Aim and Objective:
Autosomal Dominant Polycystic Kidney Disease (ADPKD) is a
common chronic kidney disease that leads to End-Stage Renal Disease (ESRD). The key target of
this therapy is to prevent the progression of kidney failure. Tolvaptan could slow kidney cyst
growth and are proven highly effective. The aims of this analysis are to perform a systematic
review, estimate and evaluate the efficacy and safety of tolvaptan in ADPKD patients.
Materials and Methods:
Randomized controlled trials of tolvaptan in ADPKD were identified in
PubMed, Ovid, Web of Science and the Cochrane Library electronic database.

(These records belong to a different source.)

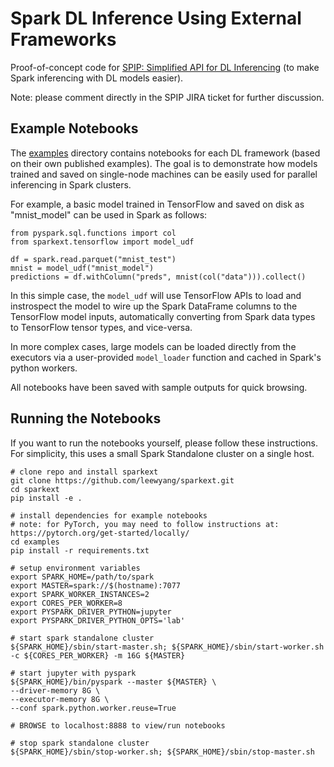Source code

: # Spark DL Inference Using External Frameworks

Proof-of-concept code for [SPIP: Simplified API for DL Inferencing](https://issues.apache.org/jira/browse/SPARK-38648) (to make Spark inferencing with DL models easier).

Note: please comment directly in the SPIP JIRA ticket for further discussion.

## Example Notebooks

The [examples](examples) directory contains notebooks for each DL framework (based on their own published examples).  The goal is to demonstrate how models trained and saved on single-node machines can be easily used for parallel inferencing in Spark clusters.

For example, a basic model trained in TensorFlow and saved on disk as "mnist_model" can be used in Spark as follows:
```
from pyspark.sql.functions import col
from sparkext.tensorflow import model_udf

df = spark.read.parquet("mnist_test")
mnist = model_udf("mnist_model")
predictions = df.withColumn("preds", mnist(col("data"))).collect()
```

In this simple case, the `model_udf` will use TensorFlow APIs to load and instrospect the model to wire up the Spark DataFrame columns to the TensorFlow model inputs, automatically converting from Spark data types to TensorFlow tensor types, and vice-versa.

In more complex cases, large models can be loaded directly from the executors via a user-provided `model_loader` function and cached in Spark's python workers.

All notebooks have been saved with sample outputs for quick browsing.

## Running the Notebooks

If you want to run the notebooks yourself, please follow these instructions.
For simplicity, this uses a small Spark Standalone cluster on a single host.
```
# clone repo and install sparkext
git clone https://github.com/leewyang/sparkext.git
cd sparkext
pip install -e .

# install dependencies for example notebooks
# note: for PyTorch, you may need to follow instructions at: https://pytorch.org/get-started/locally/
cd examples
pip install -r requirements.txt

# setup environment variables
export SPARK_HOME=/path/to/spark
export MASTER=spark://$(hostname):7077
export SPARK_WORKER_INSTANCES=2
export CORES_PER_WORKER=8
export PYSPARK_DRIVER_PYTHON=jupyter
export PYSPARK_DRIVER_PYTHON_OPTS='lab'

# start spark standalone cluster
${SPARK_HOME}/sbin/start-master.sh; ${SPARK_HOME}/sbin/start-worker.sh -c ${CORES_PER_WORKER} -m 16G ${MASTER}

# start jupyter with pyspark
${SPARK_HOME}/bin/pyspark --master ${MASTER} \
--driver-memory 8G \
--executor-memory 8G \
--conf spark.python.worker.reuse=True

# BROWSE to localhost:8888 to view/run notebooks

# stop spark standalone cluster
${SPARK_HOME}/sbin/stop-worker.sh; ${SPARK_HOME}/sbin/stop-master.sh
```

The changes
observed in kidney function, treatment efficiency and the incidence of adverse events between the
tolvaptan and placebo groups were compared. Data were analyzed by the RevMan software.
Results:
Eight trials, including 7 double-blinded randomised controlled trials and 1 quasi RCT
involving 1,536 patients were extracted. Significant differences in the annual rate of change in the
total kidney volume TKV at any stages of CKD (MD = -3.32, 95%CI =-4.57,-2.07, I2 =70%) and
the glomerular filtration rate (MD = 1.4, 95%CI = 0.83,1.97, I2 =0%) were observed between the
tolvaptan group and the placebo group. Subgroup analysis of patients in different CKD stages also
showed the same conclusion. There was an increase in the urine osmolality, and 24-hour urine
volume in patients receiving tolvaptan. Tolvaptan reduced the rate of serious hypertension and
kidney pain events in ADPKD patients. At higher doses, it increased the rate of adverse events
(liver injuries, thirst, pollakiuria, and nocturia). There was no significant risk of bias in the
included studies.
Conclusions:
Tolvaptan has a beneficial effect on ADPKD, but is associated with an increase in
adverse events at high doses when compared with the placebo. Further RCTs on tolvaptan may be
required to support this conclusion.